## Task item:
Every line below should be copied exactly; drop the pictures.

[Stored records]
■ ■ ■

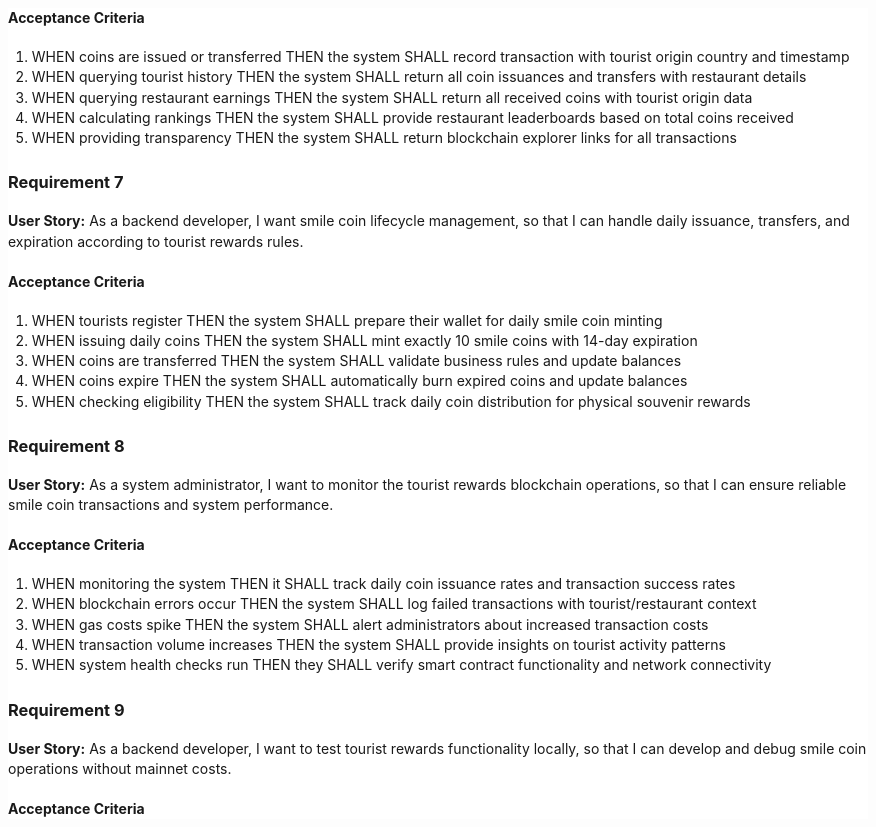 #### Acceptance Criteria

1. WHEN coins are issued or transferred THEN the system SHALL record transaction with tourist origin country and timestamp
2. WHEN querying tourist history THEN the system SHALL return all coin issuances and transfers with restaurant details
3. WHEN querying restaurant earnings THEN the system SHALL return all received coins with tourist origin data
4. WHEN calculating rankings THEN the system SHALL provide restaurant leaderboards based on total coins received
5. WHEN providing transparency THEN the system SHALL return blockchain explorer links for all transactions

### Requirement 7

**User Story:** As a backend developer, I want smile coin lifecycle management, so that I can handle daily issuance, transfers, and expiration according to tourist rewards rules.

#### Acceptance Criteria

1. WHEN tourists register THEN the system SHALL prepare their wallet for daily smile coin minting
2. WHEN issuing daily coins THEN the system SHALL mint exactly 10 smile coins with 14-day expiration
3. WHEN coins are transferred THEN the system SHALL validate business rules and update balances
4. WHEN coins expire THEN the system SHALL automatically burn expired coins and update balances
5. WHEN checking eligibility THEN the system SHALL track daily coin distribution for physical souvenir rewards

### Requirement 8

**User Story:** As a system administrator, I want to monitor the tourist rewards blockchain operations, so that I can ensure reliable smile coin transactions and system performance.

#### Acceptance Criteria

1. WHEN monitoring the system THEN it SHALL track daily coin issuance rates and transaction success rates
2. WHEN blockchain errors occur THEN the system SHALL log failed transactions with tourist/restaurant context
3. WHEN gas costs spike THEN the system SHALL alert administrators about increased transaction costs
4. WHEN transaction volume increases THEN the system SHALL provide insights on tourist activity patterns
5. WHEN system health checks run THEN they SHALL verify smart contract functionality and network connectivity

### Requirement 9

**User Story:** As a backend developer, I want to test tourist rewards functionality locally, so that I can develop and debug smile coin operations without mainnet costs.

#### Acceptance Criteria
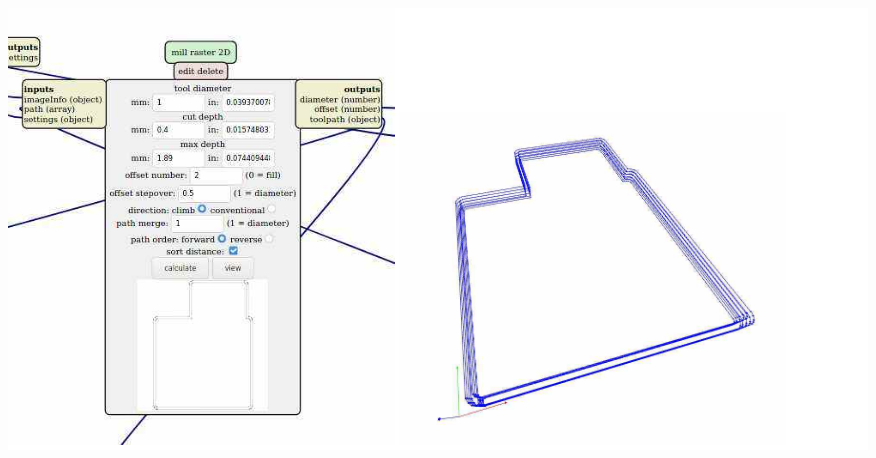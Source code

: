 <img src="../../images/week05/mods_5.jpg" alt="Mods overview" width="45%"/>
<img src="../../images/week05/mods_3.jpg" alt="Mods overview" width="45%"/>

■ ■ ■

## Response area:
 #### Acceptance Criteria

1. WHEN coins are issued or transferred THEN the system SHALL record transaction with tourist origin country and timestamp
2. WHEN querying tourist history THEN the system SHALL return all coin issuances and transfers with restaurant details
3. WHEN querying restaurant earnings THEN the system SHALL return all received coins with tourist origin data
4. WHEN calculating rankings THEN the system SHALL provide restaurant leaderboards based on total coins received
5. WHEN providing transparency THEN the system SHALL return blockchain explorer links for all transactions

### Requirement 7

**User Story:** As a backend developer, I want smile coin lifecycle management, so that I can handle daily issuance, transfers, and expiration according to tourist rewards rules.

#### Acceptance Criteria

1. WHEN tourists register THEN the system SHALL prepare their wallet for daily smile coin minting
2. WHEN issuing daily coins THEN the system SHALL mint exactly 10 smile coins with 14-day expiration
3. WHEN coins are transferred THEN the system SHALL validate business rules and update balances
4. WHEN coins expire THEN the system SHALL automatically burn expired coins and update balances
5. WHEN checking eligibility THEN the system SHALL track daily coin distribution for physical souvenir rewards

### Requirement 8

**User Story:** As a system administrator, I want to monitor the tourist rewards blockchain operations, so that I can ensure reliable smile coin transactions and system performance.

#### Acceptance Criteria

1. WHEN monitoring the system THEN it SHALL track daily coin issuance rates and transaction success rates
2. WHEN blockchain errors occur THEN the system SHALL log failed transactions with tourist/restaurant context
3. WHEN gas costs spike THEN the system SHALL alert administrators about increased transaction costs
4. WHEN transaction volume increases THEN the system SHALL provide insights on tourist activity patterns
5. WHEN system health checks run THEN they SHALL verify smart contract functionality and network connectivity

### Requirement 9

**User Story:** As a backend developer, I want to test tourist rewards functionality locally, so that I can develop and debug smile coin operations without mainnet costs.

#### Acceptance Criteria
Source code

: <img src="../../images/week05/mods_5.jpg" alt="Mods overview" width="45%"/>
<img src="../../images/week05/mods_3.jpg" alt="Mods overview" width="45%"/>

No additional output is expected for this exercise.